NEW YORK, Sept 14, 2018 (BSS/AFP) – Cynthia Nixon, the left-leaning “Sex
and the City” actress turned education activist, lost her dream of becoming
New York governor Thursday, trounced in the Democratic Party primary by the
two-term incumbent.

Andrew Cuomo, 60, in office since 2011 and who commanded a huge war chest
from powerful donors, batted aside her insurgent bid at 66-34 percent, US
media projected not long after the polls closed.

The result puts him on course to win a third term as chief executive of
America’s fourth most populous state, which leans heavily Democrat, in the
general election on November 6.

The 52-year-old mother of three dived into the race in March, in a bid to
become the first woman and first openly gay governor, demanding change and
supporting a raft of left-of-center hot-button issues.

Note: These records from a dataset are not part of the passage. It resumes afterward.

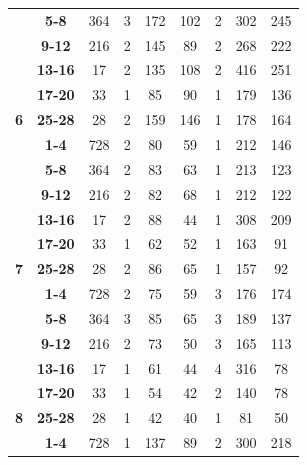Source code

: \documentclass[sigconf,review]{acmart}
\begin{document}
\begin{table}
{\begin{tabular}{|c@{~}|c@{~}|c@{~}|c@{~}|c@{~}|c@{~}|c@{~}|c@{~}|c|}
 & \textbf{5-8} & 364 & 3 & 172 & 102 & \cellcolor[HTML]{EFEFEF}2 & 302 & 245 \\ \cline{2-9} 
 & \textbf{9-12} & 216 & \cellcolor[HTML]{EFEFEF}2 & 145 & 89 & \cellcolor[HTML]{EFEFEF}2 & 268 & 222 \\ \cline{2-9} 
 & \textbf{13-16} & 17 & \cellcolor[HTML]{EFEFEF}2 & 135 & 108 & \cellcolor[HTML]{EFEFEF}2 & 416 & 251 \\ \cline{2-9} 
 & \textbf{17-20} & 33 & \cellcolor[HTML]{C0C0C0}1 & 85 & 90 & \cellcolor[HTML]{C0C0C0}1 & 179 & 136 \\ \cline{2-9} 
\multirow{-6}{*}{\textbf{6}} & \textbf{25-28} & 28 & \cellcolor[HTML]{EFEFEF}2 & 159 & 146 & \cellcolor[HTML]{C0C0C0}1 & 178 & 164 \\ \hline
 & \textbf{1-4} & 728 & \cellcolor[HTML]{EFEFEF}2 & 80 & 59 & \cellcolor[HTML]{C0C0C0}1 & 212 & 146 \\ \cline{2-9} 
 & \textbf{5-8} & 364 & \cellcolor[HTML]{EFEFEF}2 & 83 & 63 & \cellcolor[HTML]{C0C0C0}1 & 213 & 123 \\ \cline{2-9} 
 & \textbf{9-12} & 216 & \cellcolor[HTML]{EFEFEF}2 & 82 & 68 & \cellcolor[HTML]{C0C0C0}1 & 212 & 122 \\ \cline{2-9} 
 & \textbf{13-16} & 17 & \cellcolor[HTML]{EFEFEF}2 & 88 & 44 & \cellcolor[HTML]{C0C0C0}1 & 308 & 209 \\ \cline{2-9} 
 & \textbf{17-20} & 33 & \cellcolor[HTML]{C0C0C0}1 & 62 & 52 & \cellcolor[HTML]{C0C0C0}1 & 163 & 91 \\ \cline{2-9} 
\multirow{-6}{*}{\textbf{7}} & \textbf{25-28} & 28 & \cellcolor[HTML]{EFEFEF}2 & 86 & 65 & \cellcolor[HTML]{C0C0C0}1 & 157 & 92 \\ \hline
 & \textbf{1-4} & 728 & \cellcolor[HTML]{EFEFEF}2 & 75 & 59 & 3 & 176 & 174 \\ \cline{2-9} 
 & \textbf{5-8} & 364 & 3 & 85 & 65 & 3 & 189 & 137 \\ \cline{2-9} 
 & \textbf{9-12} & 216 & \cellcolor[HTML]{EFEFEF}2 & 73 & 50 & 3 & 165 & 113 \\ \cline{2-9} 
 & \textbf{13-16} & 17 & \cellcolor[HTML]{C0C0C0}1 & 61 & 44 & 4 & 316 & 78 \\ \cline{2-9} 
 & \textbf{17-20} & 33 & \cellcolor[HTML]{C0C0C0}1 & 54 & 42 & \cellcolor[HTML]{EFEFEF}2 & 140 & 78 \\ \cline{2-9} 
\multirow{-6}{*}{\textbf{8}} & \textbf{25-28} & 28 & \cellcolor[HTML]{C0C0C0}1 & 42 & 40 & \cellcolor[HTML]{C0C0C0}1 & 81 & 50 \\ \hline
 & \textbf{1-4} & 728 & \cellcolor[HTML]{C0C0C0}1 & 137 & 89 & \cellcolor[HTML]{EFEFEF}2 & 300 & 218 \\ \cline{2-9} 

\end{tabular}}
\end{table}
\end{document}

Neither Cuomo nor Nixon made any immediate public comment after US media
called the race.

Lower down the ticket, the candidate Nixon endorsed as lieutenant governor,
Jumaane Williams, a 42-year-old city councilman from Brooklyn, was narrowly
ahead of incumbent Kathy Hochul in a race that was considered too close to
call by US media.

“He is an experienced man and she is totally inexperienced,” explained
Cuomo voter Jack Buchanan, 87, on Manhattan’s Upper East Side.

“We already have a totally inexperienced guy in the White House, so why put
one in Albany?” he added in reference to the state capital and President
Donald Trump, who is hugely unpopular in the city.

“I don’t think she’s qualified,” Nixon voter Jill Vexler told AFP in Union
Square, confessing it had been “more of a sympathy vote.”

“I don’t think she has enough strategy to get the money to do what she
wants to do, but I do like what she wants to do.”

Nixon had hoped to ride the crest of other upset victories by political
first-timers in Democratic Party primaries for congressional seats in places
like New York and Boston.

– ‘Voters pumped’ –

The public school advocate and LGBT activist campaigned hard for universal
healthcare, rent controls and fixing the decrepit subway.

Yet she headed into Thursday’s vote trailing Cuomo in every single
demographic group, the governor leading 63-22 percent, up from 60-29 percent
in late July, according to the latest poll from Siena College.

Winning state-wide is a much tougher gambit than a congressional seat,
especially for a first-timer up against the well-oiled and well-funded
machinery of a sitting governor.

“To break through, that requires a lot of money and organization,” said
Michael Miller, professor of political science at Barnard College. “A lot of
people would be surprised if she did pull it off,” he told AFP.

Cuomo, the son of a governor who married a daughter of Robert F Kennedy and
had three children before they divorced, traded hard on his record on gun
control, gay marriage and the minimum wage.

Said to harbor presidential ambitions, he is a long-time political operator
who served as a cabinet secretary under Bill Clinton at the tender age of 39.

“Andrew Cuomo has outspent us 10 to one which says to me that he is really
scared,” Nixon told supporters in Union Square earlier on Thursday, where
queues formed to take a picture with her.

“Our voters are really pumped to get out and vote today and to get
everybody they know out to vote, and in the end that’s what counts.”

The final home stretch of the race degenerated into ugly spats. She
denounced as a smear campaign a Democratic Party mailer that implied she was
anti-Semitic, to which Cuomo pleaded ignorance.

Then she sailed into controversy and free column inches of her own with a
bagel order that incensed almost everyone, an incongruous lox, cream cheese,
tomatoes and capers — on a cinnamon and raisin bun.